Lorna, I am sorry for the loss of your friend. You will miss her, but the legacy she leaves behind with you is already blessing others. The "CAREGIVER ROLL CALL: How's everybody doing?" thread you started is just a small example of how you are passing on her model.

Ann, whatever you are doing to maintain your cheerfulness, faith, and compassion for others is certainly working - you inspired me to want to be a better person. I want to be able to care for Gary in such a way to prevent him from becoming lost. I haven't heard it be phrased that way before, but it makes sense to me.

Both of your stories touched my heart tonight.

 

[Ladyinn]

What a great site!

Ann, you have set the bar for me with your compassion and humor no matter the problem or challenge! You have inspired me to find peace even when I feel there is no purpose - and you have been a true friend in some very difficult times.

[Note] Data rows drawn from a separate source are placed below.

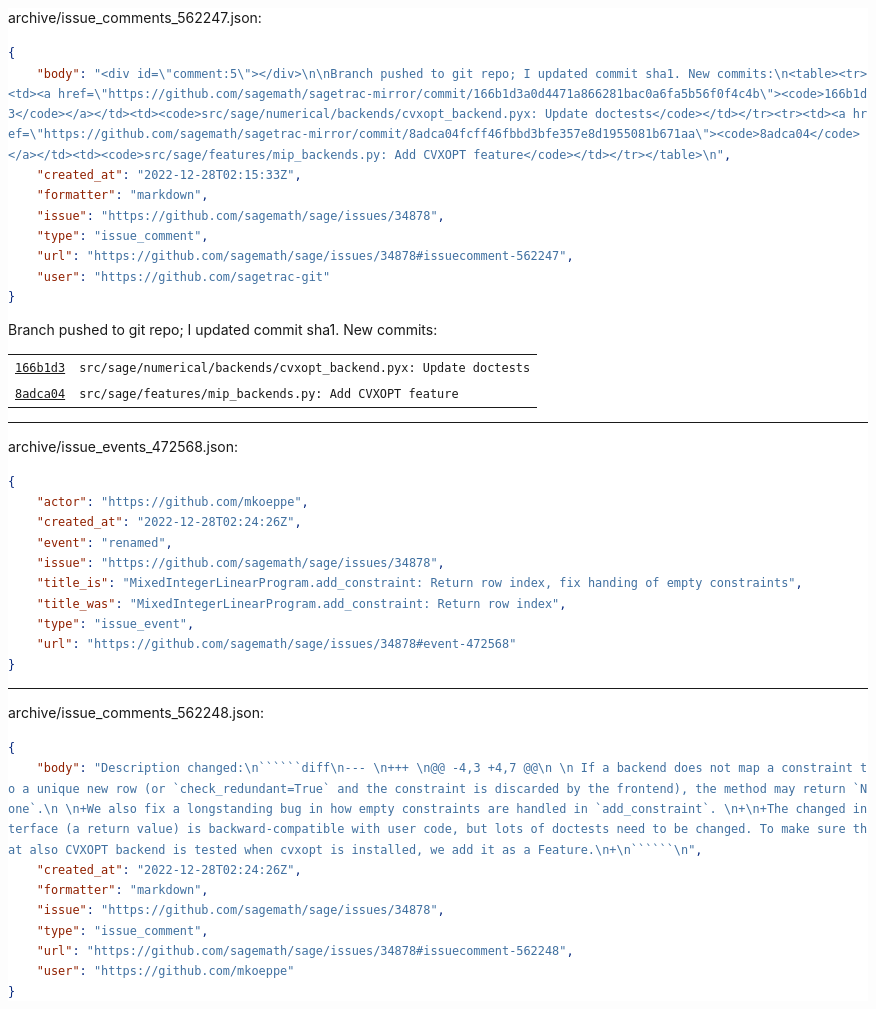 archive/issue_comments_562247.json:
```json
{
    "body": "<div id=\"comment:5\"></div>\n\nBranch pushed to git repo; I updated commit sha1. New commits:\n<table><tr><td><a href=\"https://github.com/sagemath/sagetrac-mirror/commit/166b1d3a0d4471a866281bac0a6fa5b56f0f4c4b\"><code>166b1d3</code></a></td><td><code>src/sage/numerical/backends/cvxopt_backend.pyx: Update doctests</code></td></tr><tr><td><a href=\"https://github.com/sagemath/sagetrac-mirror/commit/8adca04fcff46fbbd3bfe357e8d1955081b671aa\"><code>8adca04</code></a></td><td><code>src/sage/features/mip_backends.py: Add CVXOPT feature</code></td></tr></table>\n",
    "created_at": "2022-12-28T02:15:33Z",
    "formatter": "markdown",
    "issue": "https://github.com/sagemath/sage/issues/34878",
    "type": "issue_comment",
    "url": "https://github.com/sagemath/sage/issues/34878#issuecomment-562247",
    "user": "https://github.com/sagetrac-git"
}
```

<div id="comment:5"></div>

Branch pushed to git repo; I updated commit sha1. New commits:
<table><tr><td><a href="https://github.com/sagemath/sagetrac-mirror/commit/166b1d3a0d4471a866281bac0a6fa5b56f0f4c4b"><code>166b1d3</code></a></td><td><code>src/sage/numerical/backends/cvxopt_backend.pyx: Update doctests</code></td></tr><tr><td><a href="https://github.com/sagemath/sagetrac-mirror/commit/8adca04fcff46fbbd3bfe357e8d1955081b671aa"><code>8adca04</code></a></td><td><code>src/sage/features/mip_backends.py: Add CVXOPT feature</code></td></tr></table>




---

archive/issue_events_472568.json:
```json
{
    "actor": "https://github.com/mkoeppe",
    "created_at": "2022-12-28T02:24:26Z",
    "event": "renamed",
    "issue": "https://github.com/sagemath/sage/issues/34878",
    "title_is": "MixedIntegerLinearProgram.add_constraint: Return row index, fix handing of empty constraints",
    "title_was": "MixedIntegerLinearProgram.add_constraint: Return row index",
    "type": "issue_event",
    "url": "https://github.com/sagemath/sage/issues/34878#event-472568"
}
```



---

archive/issue_comments_562248.json:
```json
{
    "body": "Description changed:\n``````diff\n--- \n+++ \n@@ -4,3 +4,7 @@\n \n If a backend does not map a constraint to a unique new row (or `check_redundant=True` and the constraint is discarded by the frontend), the method may return `None`.\n \n+We also fix a longstanding bug in how empty constraints are handled in `add_constraint`. \n+\n+The changed interface (a return value) is backward-compatible with user code, but lots of doctests need to be changed. To make sure that also CVXOPT backend is tested when cvxopt is installed, we add it as a Feature.\n+\n``````\n",
    "created_at": "2022-12-28T02:24:26Z",
    "formatter": "markdown",
    "issue": "https://github.com/sagemath/sage/issues/34878",
    "type": "issue_comment",
    "url": "https://github.com/sagemath/sage/issues/34878#issuecomment-562248",
    "user": "https://github.com/mkoeppe"
}
```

When I grow up, I want to be just as helpful to others! I mean, if I get stuck in the refrigerator, I just hope I can laugh and make others laugh instead of crying!

Love you friend,

Diane

 

[Lavender Lady]

Ann, you are an inspiration to me. You always are cheerful and caring and with compassion. It is very evident that Jesus lives in you the way you reach out to others. You share your experiance, strength and hope. It always warms my heart when I get a PM from you and know you are thinking of me. Lord bless you today.

 

[pjm220]

What a wonderful thread! Thank you, Lorna, for your beautiful story. And I agree, Ann, you have a very uplifting presence on the forum. It's hard to deal with all that we are loosing. And it's harder still to remember what the disease adds to our lives. We need constant help, from others and most importantly, from faith. This is not a disease that can be handled alone, that's for sure.

 

[abbas child]

Jo, your husband is also a "Gary", like Corinne's--only he's your PALS. I found that to be a coincidence... The CALS Gary is a hero, not just as a husband but also in posting his adaptations for the ALS community. It is hard to be a caregiver and not lose the role of husband/lover. I think you definitely have it in you to do well and to remain Gary's wife.

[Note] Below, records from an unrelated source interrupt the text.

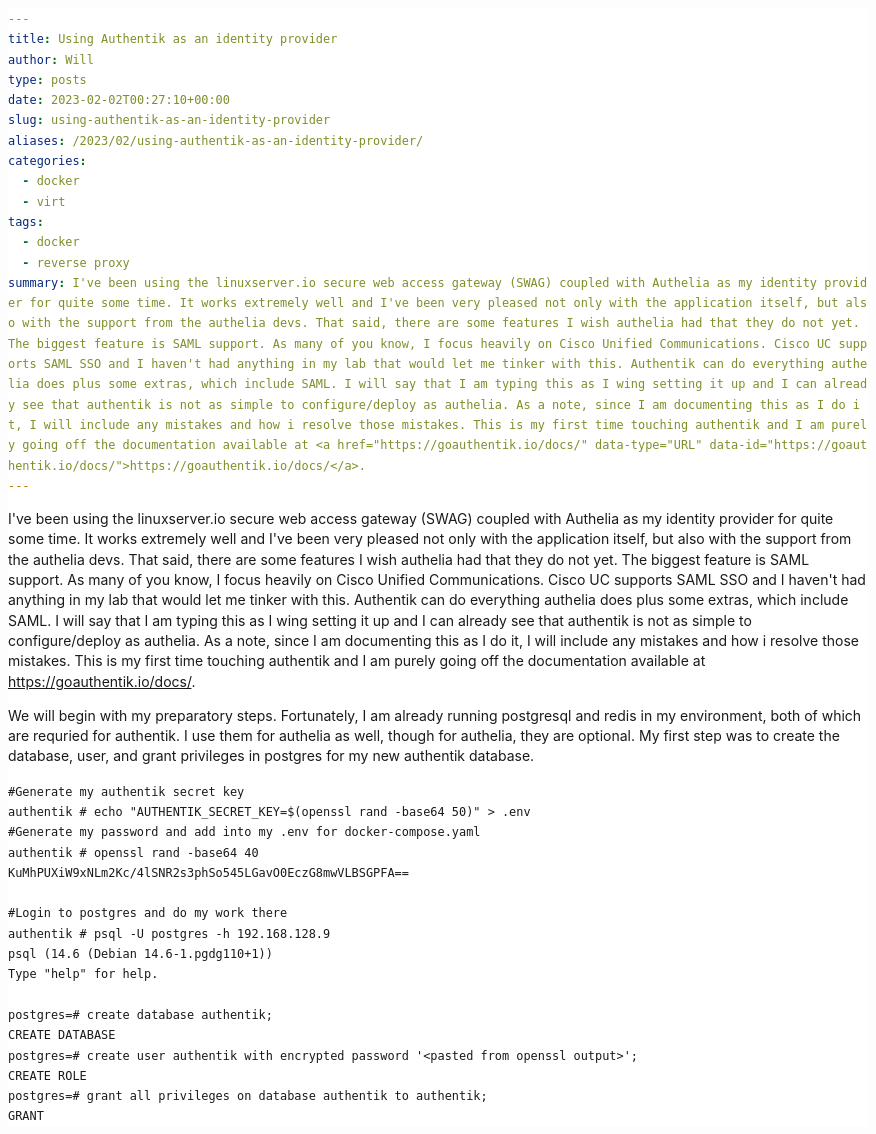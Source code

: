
 ```yaml
---
title: Using Authentik as an identity provider
author: Will
type: posts
date: 2023-02-02T00:27:10+00:00
slug: using-authentik-as-an-identity-provider
aliases: /2023/02/using-authentik-as-an-identity-provider/
categories:
  - docker
  - virt
tags:
  - docker
  - reverse proxy
summary: I've been using the linuxserver.io secure web access gateway (SWAG) coupled with Authelia as my identity provider for quite some time. It works extremely well and I've been very pleased not only with the application itself, but also with the support from the authelia devs. That said, there are some features I wish authelia had that they do not yet. The biggest feature is SAML support. As many of you know, I focus heavily on Cisco Unified Communications. Cisco UC supports SAML SSO and I haven't had anything in my lab that would let me tinker with this. Authentik can do everything authelia does plus some extras, which include SAML. I will say that I am typing this as I wing setting it up and I can already see that authentik is not as simple to configure/deploy as authelia. As a note, since I am documenting this as I do it, I will include any mistakes and how i resolve those mistakes. This is my first time touching authentik and I am purely going off the documentation available at <a href="https://goauthentik.io/docs/" data-type="URL" data-id="https://goauthentik.io/docs/">https://goauthentik.io/docs/</a>.
---
```

I've been using the linuxserver.io secure web access gateway (SWAG) coupled with Authelia as my identity provider for quite some time. It works extremely well and I've been very pleased not only with the application itself, but also with the support from the authelia devs. That said, there are some features I wish authelia had that they do not yet. The biggest feature is SAML support. As many of you know, I focus heavily on Cisco Unified Communications. Cisco UC supports SAML SSO and I haven't had anything in my lab that would let me tinker with this. Authentik can do everything authelia does plus some extras, which include SAML. I will say that I am typing this as I wing setting it up and I can already see that authentik is not as simple to configure/deploy as authelia. As a note, since I am documenting this as I do it, I will include any mistakes and how i resolve those mistakes. This is my first time touching authentik and I am purely going off the documentation available at <a href="https://goauthentik.io/docs/" data-type="URL" data-id="https://goauthentik.io/docs/">https://goauthentik.io/docs/</a>.

We will begin with my preparatory steps. Fortunately, I am already running postgresql and redis in my environment, both of which are requried for authentik. I use them for authelia as well, though for authelia, they are optional. My first step was to create the database, user, and grant privileges in postgres for my new authentik database.

```Shell
#Generate my authentik secret key
authentik # echo "AUTHENTIK_SECRET_KEY=$(openssl rand -base64 50)" > .env
#Generate my password and add into my .env for docker-compose.yaml
authentik # openssl rand -base64 40
KuMhPUXiW9xNLm2Kc/4lSNR2s3phSo545LGavO0EczG8mwVLBSGPFA==

#Login to postgres and do my work there
authentik # psql -U postgres -h 192.168.128.9
psql (14.6 (Debian 14.6-1.pgdg110+1))
Type "help" for help.

postgres=# create database authentik;
CREATE DATABASE
postgres=# create user authentik with encrypted password '<pasted from openssl output>';
CREATE ROLE
postgres=# grant all privileges on database authentik to authentik;
GRANT
```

Diane, dear friend, you have had so much pain with your disease. I've watched you in wonder as you've dealt with it. And, we all "need" to get stuck in the refrigerator and to enjoy the lunacy.

Rox, you have had a very fast progression, and done it with grace. I had two and a half years between first weakness and ALS diagnosis... and lots of time to come to terms with this. You are an inspiration to ME!

Lorna, with your crazy number of ALS patients under your care, knowing that only one requires an army...you are amazing. You'll probably write a book one day. Ha--they'd better behave, right?

And Pam. You are such a dear, gentle spirit. The disease does add to our lives. Along with some very tough things, it allows us to have a totally different perception of life. The harder the physical is, the greater the spiritual life becomes. We are agreed in regard to the importance of faith.

Love you all.

 

[LauraW]

Thank you, Lorna for sharing that. It is important that in this life, we find people that we can lean on and who we can let lean on us.

 

[LornaDoone]

... It is important that in this life, we find people that we can lean on and who we can let lean on us.

Perhaps it's as simple as an ego boost. Knowing you have helped someone or made their day brighter is a rush. Makes you feel good inside. Gives you renewed energy.

 

[LizT]

Id tend to agree with that, Lorna.
I feel like complete crap if my PALS is having a bad day and there is nothing I can do to make it better.
and i tend to feel better about the whole situation when he tells me how much he appreciates me.
validates all the hard work.

 

[tdamess]

sounds like you met a wonderful person

 

[dentists]

Perhaps it's as simple as an ego boost. Knowing you have helped someone or made their day brighter is a rush. Makes you feel good inside. Gives you renewed energy.

We seldom find people like this and it is great to know, it gives people hope that there are still those people you can count on.